Bad finances got you down? Try one of the following penny-pinching solutions.
1. Never can get the last bits of lipstick out of your near empty tubes? Don’t fret, pet. Wait until you’ve got a bunch (at least 5) and then head to your nearest MAC store where you can use them to beat the cashier until she hands over all the money in the register.
2. Weather is your friend. Capture light wintry mix in a bowl. Add dirt from your garden (No garden? Scrape the bottom of your shoe!) and serve at your next cocktail party!
3. Don’t throw out those last pieces of soap. Put them in a pot, boil them down and make soup!
4. Shave your head. The money you save on shampoo alone will be enough to buy food for your egg-laying chicken. (see #5)
5. Buy an egg-laying chicken. The money you save on eggs alone will be more than enough to pay for a wig. (see #4)
6. Egg-laying chicken turned out to be a rooster? Look on the bright side. Now you’ll never miss another sunrise. Nor will any of your neighbors!
7. OK so it looks like you’ll be needing a lawyer as your neighbors weren’t able to look on the bright side. Whip up a bowl of your best soap soup and offer to trade services. (Soap soup in exchange for legal representation.)
8. So you got evicted. Grab your rooster and hit the road. Think of it as an adventure! Fuck conformity, hobo chic style!
9. Instead of spending your hard earned money at a laundromat, wash clothes in shower (just get in shower fully clothed) and then dry them in the microwave. Make sure there’s no metal in your clothing. Consider a browning sleeve if you like your shirts crispy.

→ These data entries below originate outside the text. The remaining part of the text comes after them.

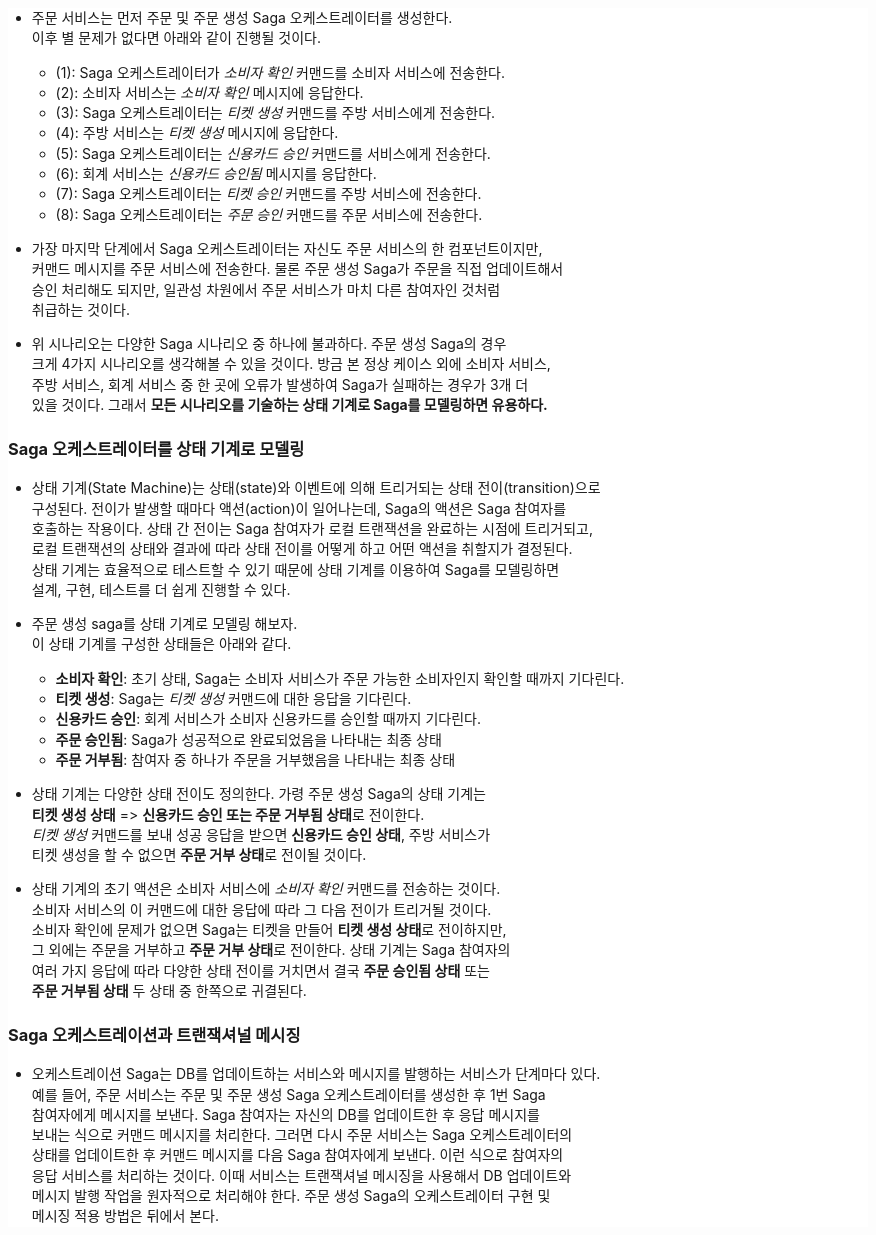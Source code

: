 - 주문 서비스는 먼저 주문 및 주문 생성 Saga 오케스트레이터를 생성한다.  
  이후 별 문제가 없다면 아래와 같이 진행될 것이다.

  - (1): Saga 오케스트레이터가 _소비자 확인_ 커맨드를 소비자 서비스에 전송한다.
  - (2): 소비자 서비스는 _소비자 확인_ 메시지에 응답한다.
  - (3): Saga 오케스트레이터는 _티켓 생성_ 커맨드를 주방 서비스에게 전송한다.
  - (4): 주방 서비스는 _티켓 생성_ 메시지에 응답한다.
  - (5): Saga 오케스트레이터는 _신용카드 승인_ 커맨드를 서비스에게 전송한다.
  - (6): 회계 서비스는 _신용카드 승인됨_ 메시지를 응답한다.
  - (7): Saga 오케스트레이터는 _티켓 승인_ 커맨드를 주방 서비스에 전송한다.
  - (8): Saga 오케스트레이터는 _주문 승인_ 커맨드를 주문 서비스에 전송한다.

- 가장 마지막 단계에서 Saga 오케스트레이터는 자신도 주문 서비스의 한 컴포넌트이지만,  
  커맨드 메시지를 주문 서비스에 전송한다. 물론 주문 생성 Saga가 주문을 직접 업데이트해서  
  승인 처리해도 되지만, 일관성 차원에서 주문 서비스가 마치 다른 참여자인 것처럼  
  취급하는 것이다.

- 위 시나리오는 다양한 Saga 시나리오 중 하나에 불과하다. 주문 생성 Saga의 경우  
  크게 4가지 시나리오를 생각해볼 수 있을 것이다. 방금 본 정상 케이스 외에 소비자 서비스,  
  주방 서비스, 회계 서비스 중 한 곳에 오류가 발생하여 Saga가 실패하는 경우가 3개 더  
  있을 것이다. 그래서 **모든 시나리오를 기술하는 상태 기계로 Saga를 모델링하면 유용하다.**

<h3>Saga 오케스트레이터를 상태 기계로 모델링</h3>

- 상태 기계(State Machine)는 상태(state)와 이벤트에 의해 트리거되는 상태 전이(transition)으로  
  구성된다. 전이가 발생할 때마다 액션(action)이 일어나는데, Saga의 액션은 Saga 참여자를  
  호출하는 작용이다. 상태 간 전이는 Saga 참여자가 로컬 트랜잭션을 완료하는 시점에 트리거되고,  
  로컬 트랜잭션의 상태와 결과에 따라 상태 전이를 어떻게 하고 어떤 액션을 취할지가 결정된다.  
  상태 기계는 효율적으로 테스트할 수 있기 때문에 상태 기계를 이용하여 Saga를 모델링하면  
  설계, 구현, 테스트를 더 쉽게 진행할 수 있다.

- 주문 생성 saga를 상태 기계로 모델링 해보자.  
  이 상태 기계를 구성한 상태들은 아래와 같다.

  - **소비자 확인**: 초기 상태, Saga는 소비자 서비스가 주문 가능한 소비자인지 확인할 때까지 기다린다.
  - **티켓 생성**: Saga는 _티켓 생성_ 커맨드에 대한 응답을 기다린다.
  - **신용카드 승인**: 회계 서비스가 소비자 신용카드를 승인할 때까지 기다린다.
  - **주문 승인됨**: Saga가 성공적으로 완료되었음을 나타내는 최종 상태
  - **주문 거부됨**: 참여자 중 하나가 주문을 거부했음을 나타내는 최종 상태

- 상태 기계는 다양한 상태 전이도 정의한다. 가령 주문 생성 Saga의 상태 기계는  
  **티켓 생성 상태** => **신용카드 승인 또는 주문 거부됨 상태**로 전이한다.  
  _티켓 생성_ 커맨드를 보내 성공 응답을 받으면 **신용카드 승인 상태**, 주방 서비스가  
  티켓 생성을 할 수 없으면 **주문 거부 상태**로 전이될 것이다.

- 상태 기계의 초기 액션은 소비자 서비스에 _소비자 확인_ 커맨드를 전송하는 것이다.  
  소비자 서비스의 이 커맨드에 대한 응답에 따라 그 다음 전이가 트리거될 것이다.  
  소비자 확인에 문제가 없으면 Saga는 티켓을 만들어 **티켓 생성 상태**로 전이하지만,  
  그 외에는 주문을 거부하고 **주문 거부 상태**로 전이한다. 상태 기계는 Saga 참여자의  
  여러 가지 응답에 따라 다양한 상태 전이를 거치면서 결국 **주문 승인됨 상태** 또는  
  **주문 거부됨 상태** 두 상태 중 한쪽으로 귀결된다.

<h3>Saga 오케스트레이션과 트랜잭셔널 메시징</h3>

- 오케스트레이션 Saga는 DB를 업데이트하는 서비스와 메시지를 발행하는 서비스가 단계마다 있다.  
  예를 들어, 주문 서비스는 주문 및 주문 생성 Saga 오케스트레이터를 생성한 후 1번 Saga  
  참여자에게 메시지를 보낸다. Saga 참여자는 자신의 DB를 업데이트한 후 응답 메시지를  
  보내는 식으로 커맨드 메시지를 처리한다. 그러면 다시 주문 서비스는 Saga 오케스트레이터의  
  상태를 업데이트한 후 커맨드 메시지를 다음 Saga 참여자에게 보낸다. 이런 식으로 참여자의  
  응답 서비스를 처리하는 것이다. 이때 서비스는 트랜잭셔널 메시징을 사용해서 DB 업데이트와  
  메시지 발행 작업을 원자적으로 처리해야 한다. 주문 생성 Saga의 오케스트레이터 구현 및  
  메시징 적용 방법은 뒤에서 본다.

10. Old cook’s secret: In a pinch, eye makeup remover can double for olive oil in your recipes.
11. Baking a cake but unsure whether the oven is the right temperature and can’t afford an accurate thermometer? Stick hand in oven. When skin is light and flaky, cake is done.
[do I even need to say that you shouldn’t actually try any of these at home and this list is just a joke?]